A veteran photographer offers simple tips for taking more dramatic and memorable photographs of his favorite subject—Scouting.
Look for more photography tips in this series of videos from the 2011 Philmont Photographic Workshop, hosted by the Boy Scouts of America and Canon USA.
And, check out a review of the Photojojo Telephoto Lens designed for iPhones.
I’ve aimed high. But just as often I’ve aimed low. In fact, Scouts of Troop 73 in Grandview Heights, Ohio, will tell you that I’ve aimed my camera at almost everything at every place we’ve ever visited.
From our home in central Ohio, we’ve been east to the Adirondacks in New York State, and west, all the way to Baldy Mountain at Philmont Scout Ranch in New Mexico. And to dozens of places in between.
Taking pictures is what I do. From my 25 years as a professional photographer, I’ve learned to maximize my chances for capturing the best image possible, and you can as well.
The first thing you must do is make a commitment to take better pictures. You can do that right now.
Don’t make a production each time you reach for your camera. If your Scouts are familiar with you and know you are always taking pictures, the results will be more natural and candid photographs.
Be prepared, photographically
The choice between shooting digital or film images is up to you. The art of taking great photographs, and not mere snapshots, depends more on experience and recognizing opportunities than on what type of camera you own. That said, some people never crack open their camera’s operating manual. And that is a mistake. The manual can often provide great tips for maximizing your camera’s features for better picture taking.
If you have a film camera, always carry an extra roll (or two) of film, and if you are using a digital model, always have sufficient memory card space available.

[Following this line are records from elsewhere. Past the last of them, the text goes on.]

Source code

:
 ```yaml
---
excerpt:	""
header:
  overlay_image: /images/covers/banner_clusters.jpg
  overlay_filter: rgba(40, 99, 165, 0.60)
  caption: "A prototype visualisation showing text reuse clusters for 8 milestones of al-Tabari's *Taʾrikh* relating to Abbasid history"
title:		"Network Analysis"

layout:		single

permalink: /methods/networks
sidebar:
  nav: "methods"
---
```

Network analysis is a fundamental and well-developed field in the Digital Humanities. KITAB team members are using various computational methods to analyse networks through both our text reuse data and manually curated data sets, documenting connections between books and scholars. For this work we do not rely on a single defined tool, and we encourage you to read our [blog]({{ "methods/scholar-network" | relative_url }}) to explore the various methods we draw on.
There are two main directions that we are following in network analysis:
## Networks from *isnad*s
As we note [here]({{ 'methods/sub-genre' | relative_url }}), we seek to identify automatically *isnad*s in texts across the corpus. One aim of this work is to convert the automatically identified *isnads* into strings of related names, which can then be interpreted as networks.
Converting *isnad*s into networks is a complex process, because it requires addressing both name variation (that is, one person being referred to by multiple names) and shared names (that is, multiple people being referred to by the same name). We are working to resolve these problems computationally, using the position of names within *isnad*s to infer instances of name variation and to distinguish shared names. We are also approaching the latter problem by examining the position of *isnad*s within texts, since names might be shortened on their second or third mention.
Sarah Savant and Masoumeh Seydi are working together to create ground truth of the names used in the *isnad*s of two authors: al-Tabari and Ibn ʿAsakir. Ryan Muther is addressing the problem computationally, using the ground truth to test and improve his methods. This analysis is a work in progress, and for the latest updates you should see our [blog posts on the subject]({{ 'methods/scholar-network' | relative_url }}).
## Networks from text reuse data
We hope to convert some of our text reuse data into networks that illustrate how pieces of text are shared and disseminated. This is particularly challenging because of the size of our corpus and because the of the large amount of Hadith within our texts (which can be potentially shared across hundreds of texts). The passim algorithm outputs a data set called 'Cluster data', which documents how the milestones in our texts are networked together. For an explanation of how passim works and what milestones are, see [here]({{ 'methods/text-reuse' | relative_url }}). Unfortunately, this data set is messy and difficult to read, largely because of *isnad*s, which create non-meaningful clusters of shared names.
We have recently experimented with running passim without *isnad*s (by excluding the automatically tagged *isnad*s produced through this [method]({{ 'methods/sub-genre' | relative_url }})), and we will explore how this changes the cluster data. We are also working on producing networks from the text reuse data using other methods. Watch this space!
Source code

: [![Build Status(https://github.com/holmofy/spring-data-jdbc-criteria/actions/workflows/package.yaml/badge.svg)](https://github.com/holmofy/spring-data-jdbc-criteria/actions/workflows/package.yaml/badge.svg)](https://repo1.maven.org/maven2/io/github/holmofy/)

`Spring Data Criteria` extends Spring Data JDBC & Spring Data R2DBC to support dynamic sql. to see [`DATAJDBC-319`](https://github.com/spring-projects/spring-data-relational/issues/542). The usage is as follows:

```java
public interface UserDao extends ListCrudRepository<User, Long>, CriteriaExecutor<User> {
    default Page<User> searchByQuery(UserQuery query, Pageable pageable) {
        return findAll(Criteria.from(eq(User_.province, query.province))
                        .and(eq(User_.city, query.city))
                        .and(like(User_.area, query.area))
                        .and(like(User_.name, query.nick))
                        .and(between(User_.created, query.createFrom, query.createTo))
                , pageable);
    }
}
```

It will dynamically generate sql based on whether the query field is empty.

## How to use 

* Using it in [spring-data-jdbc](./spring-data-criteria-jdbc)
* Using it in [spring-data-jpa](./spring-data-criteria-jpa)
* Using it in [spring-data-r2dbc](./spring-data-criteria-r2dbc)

Be sure you have new, or fully charged, batteries before every outing. If you will be outdoors, protect your camera from the elements by keeping it in a sealable freezer bag. On our hike at Philmont, I slept with my camera’s batteries in my sleeping bag to protect their charge from draining in the cool temperatures.
Try a different angle
An ordinary picture can become a far more interesting photograph by shooting it from an offbeat perspective. Ask yourself if aiming your camera up from a lower angle would produce a more exciting image. Perhaps you should hold your camera over your head and shoot down.
In the photograph of our Scouts at the St. Louis Gateway Arch, I lay on the ground and aimed straight up. With hundreds of people within a few feet, my picture includes only our Scouts and the arch.
Most “point and shoot” cameras have a built-in zoom lens that will allow you to focus tightly on your subject or take in a wide area of view. Practice holding your camera steady when zoomed in because “camera shake,” or blurry images caused from camera motion during the exposure, are more obvious with a telephoto lens. Some of the newest digital cameras reduce this with an image-stabilizing feature.
Get close to your subject when the lens is set for wide-angle shooting. Note how large the boys are in the picture taken at Niagara Falls. Notice how much of the falls can be seen. Here, I held my camera over my head and aimed down to get the shot I was looking for. Be careful when taking pictures like this, however, because the autofocus feature on your camera may focus on the background rather than your subject.
Add some light
If it is dark where you are shooting outdoors or if your subject is in the shadows, consider using “fill flash,” which adds light to your subject. Set the camera’s flash to go off, even though the picture you are taking may be outdoors. In the photograph of the Scout portaging his canoe, fill flash illuminated the Scout’s face, and a slower shutter speed added a feeling of motion to the image.
You can also coach your subjects. A camera gives you license to direct people for a shot. And usually, in group pictures, your subjects will look to you for instruction. Always ask if everyone in the group can see the camera. If someone says he can’t, he is not in the picture.
Create permanent memories
The best photographs are often ones revealing emotion. Eagle Scout ceremonies are a great opportunity for this sort of image. Be ready. Happy people at fun events are prone to do fun things.
Many of Scouting’s photo opportunities are onetime events. Take the initiative. Step forward and ask permission to take a picture. Photographs are how we share our activities with those who weren’t present.
When your Scouts have grown into adulthood, and high adventure trips to Philmont or the Florida sea base are but a distant memory, your photographs will be all it takes for them to return to their childhood. And you, of course, will treasure the memories as well.
Ken Frick, committee chairman for Troop 73 (chartered to Boulevard Presbyterian Church), Grandview Heights, Ohio, has been a professional photographer for more than 25 years.
Saving for the Future, Planning for Now
After years without an album, our troop recently decided to begin a new one. It’s a great way to show off our program to the boys and parents we are recruiting.
We combine photographs from our activities, along with travel pamphlets and brochures, and newspaper articles about the troop. All are inserted into acid-free, archival album pages.
In addition to the items we collect, each boy is given space for four pictures from his Eagle service project. Additional space is reserved for more pictures and printed materials, such as his Eagle Scout court of honor invitation and program.
The album is displayed at Scouting events throughout the year so our boys and their parents can keep up on what we’ve collected. We hope that in 50 years when the boys of Troop 73 look at our album they will have fond memories of their years in Scouting.